*DIRECTIONS:* Please retype the entries below exactly, only from their first line through the line containing "networks (470 lines)", leaving every picture out.

[Stored data entries]
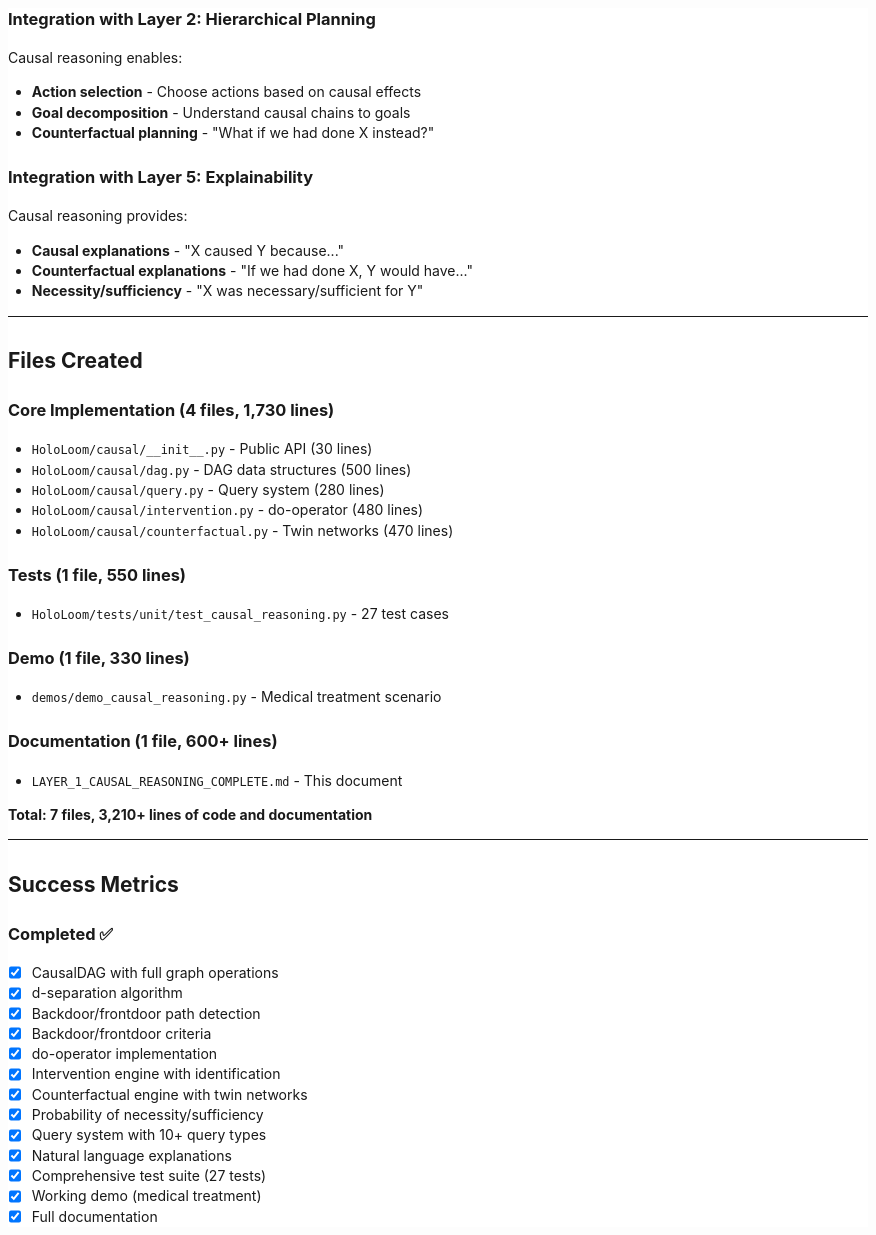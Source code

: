 ### Integration with Layer 2: Hierarchical Planning

Causal reasoning enables:
- **Action selection** - Choose actions based on causal effects
- **Goal decomposition** - Understand causal chains to goals
- **Counterfactual planning** - "What if we had done X instead?"

### Integration with Layer 5: Explainability

Causal reasoning provides:
- **Causal explanations** - "X caused Y because..."
- **Counterfactual explanations** - "If we had done X, Y would have..."
- **Necessity/sufficiency** - "X was necessary/sufficient for Y"

---

## Files Created

### Core Implementation (4 files, 1,730 lines)
- `HoloLoom/causal/__init__.py` - Public API (30 lines)
- `HoloLoom/causal/dag.py` - DAG data structures (500 lines)
- `HoloLoom/causal/query.py` - Query system (280 lines)
- `HoloLoom/causal/intervention.py` - do-operator (480 lines)
- `HoloLoom/causal/counterfactual.py` - Twin networks (470 lines)

### Tests (1 file, 550 lines)
- `HoloLoom/tests/unit/test_causal_reasoning.py` - 27 test cases

### Demo (1 file, 330 lines)
- `demos/demo_causal_reasoning.py` - Medical treatment scenario

### Documentation (1 file, 600+ lines)
- `LAYER_1_CAUSAL_REASONING_COMPLETE.md` - This document

**Total: 7 files, 3,210+ lines of code and documentation**

---

## Success Metrics

### Completed ✅

- [x] CausalDAG with full graph operations
- [x] d-separation algorithm
- [x] Backdoor/frontdoor path detection
- [x] Backdoor/frontdoor criteria
- [x] do-operator implementation
- [x] Intervention engine with identification
- [x] Counterfactual engine with twin networks
- [x] Probability of necessity/sufficiency
- [x] Query system with 10+ query types
- [x] Natural language explanations
- [x] Comprehensive test suite (27 tests)
- [x] Working demo (medical treatment)
- [x] Full documentation
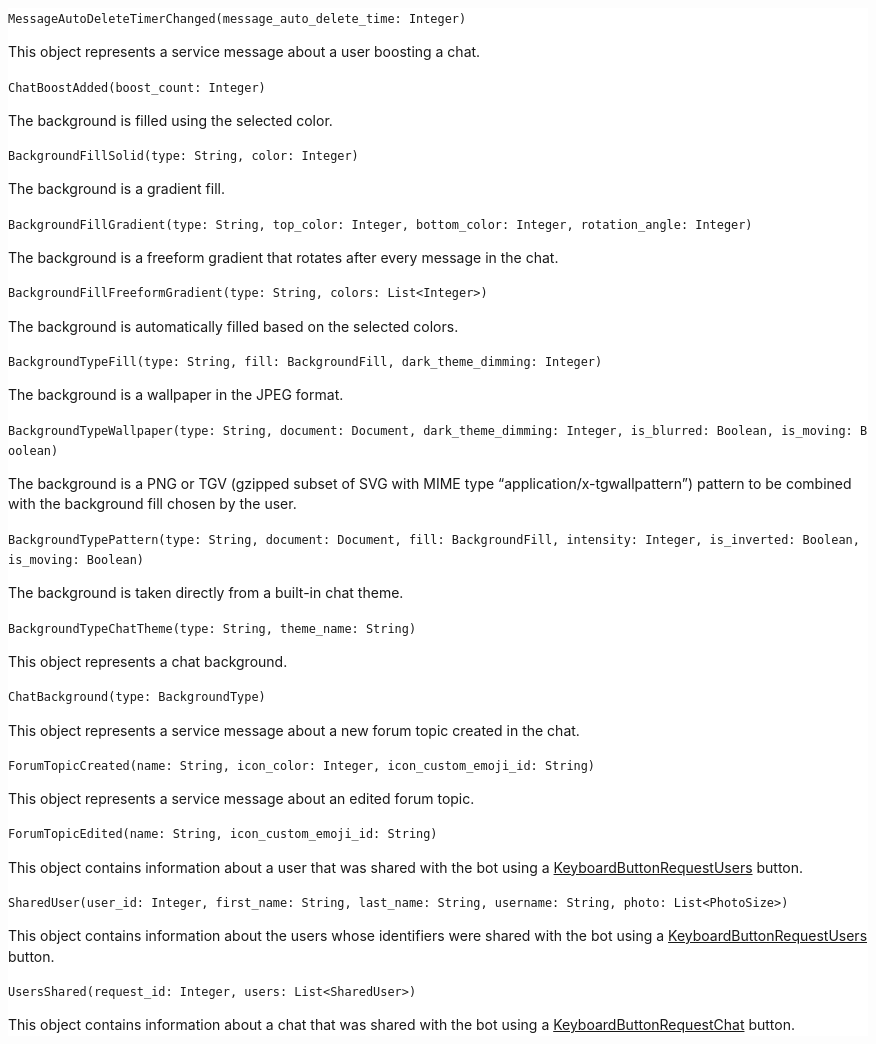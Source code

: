     MessageAutoDeleteTimerChanged(message_auto_delete_time: Integer)

<p>This object represents a service message about a user boosting a chat.</p>

    ChatBoostAdded(boost_count: Integer)

<p>The background is filled using the selected color.</p>

    BackgroundFillSolid(type: String, color: Integer)

<p>The background is a gradient fill.</p>

    BackgroundFillGradient(type: String, top_color: Integer, bottom_color: Integer, rotation_angle: Integer)

<p>The background is a freeform gradient that rotates after every message in the chat.</p>

    BackgroundFillFreeformGradient(type: String, colors: List<Integer>)

<p>The background is automatically filled based on the selected colors.</p>

    BackgroundTypeFill(type: String, fill: BackgroundFill, dark_theme_dimming: Integer)

<p>The background is a wallpaper in the JPEG format.</p>

    BackgroundTypeWallpaper(type: String, document: Document, dark_theme_dimming: Integer, is_blurred: Boolean, is_moving: Boolean)

<p>The background is a PNG or TGV (gzipped subset of SVG with MIME type “application/x-tgwallpattern”) pattern to be combined with the background fill chosen by the user.</p>

    BackgroundTypePattern(type: String, document: Document, fill: BackgroundFill, intensity: Integer, is_inverted: Boolean, is_moving: Boolean)

<p>The background is taken directly from a built-in chat theme.</p>

    BackgroundTypeChatTheme(type: String, theme_name: String)

<p>This object represents a chat background.</p>

    ChatBackground(type: BackgroundType)

<p>This object represents a service message about a new forum topic created in the chat.</p>

    ForumTopicCreated(name: String, icon_color: Integer, icon_custom_emoji_id: String)

<p>This object represents a service message about an edited forum topic.</p>

    ForumTopicEdited(name: String, icon_custom_emoji_id: String)

<p>This object contains information about a user that was shared with the bot using a <a href="#keyboardbuttonrequestusers">KeyboardButtonRequestUsers</a> button.</p>

    SharedUser(user_id: Integer, first_name: String, last_name: String, username: String, photo: List<PhotoSize>)

<p>This object contains information about the users whose identifiers were shared with the bot using a <a href="#keyboardbuttonrequestusers">KeyboardButtonRequestUsers</a> button.</p>

    UsersShared(request_id: Integer, users: List<SharedUser>)

<p>This object contains information about a chat that was shared with the bot using a <a href="#keyboardbuttonrequestchat">KeyboardButtonRequestChat</a> button.</p>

*WRITTEN ANSWER:*
Source code

: ### Integration with Layer 2: Hierarchical Planning

Causal reasoning enables:
- **Action selection** - Choose actions based on causal effects
- **Goal decomposition** - Understand causal chains to goals
- **Counterfactual planning** - "What if we had done X instead?"

### Integration with Layer 5: Explainability

Causal reasoning provides:
- **Causal explanations** - "X caused Y because..."
- **Counterfactual explanations** - "If we had done X, Y would have..."
- **Necessity/sufficiency** - "X was necessary/sufficient for Y"

---

## Files Created

### Core Implementation (4 files, 1,730 lines)
- `HoloLoom/causal/__init__.py` - Public API (30 lines)
- `HoloLoom/causal/dag.py` - DAG data structures (500 lines)
- `HoloLoom/causal/query.py` - Query system (280 lines)
- `HoloLoom/causal/intervention.py` - do-operator (480 lines)
- `HoloLoom/causal/counterfactual.py` - Twin networks (470 lines)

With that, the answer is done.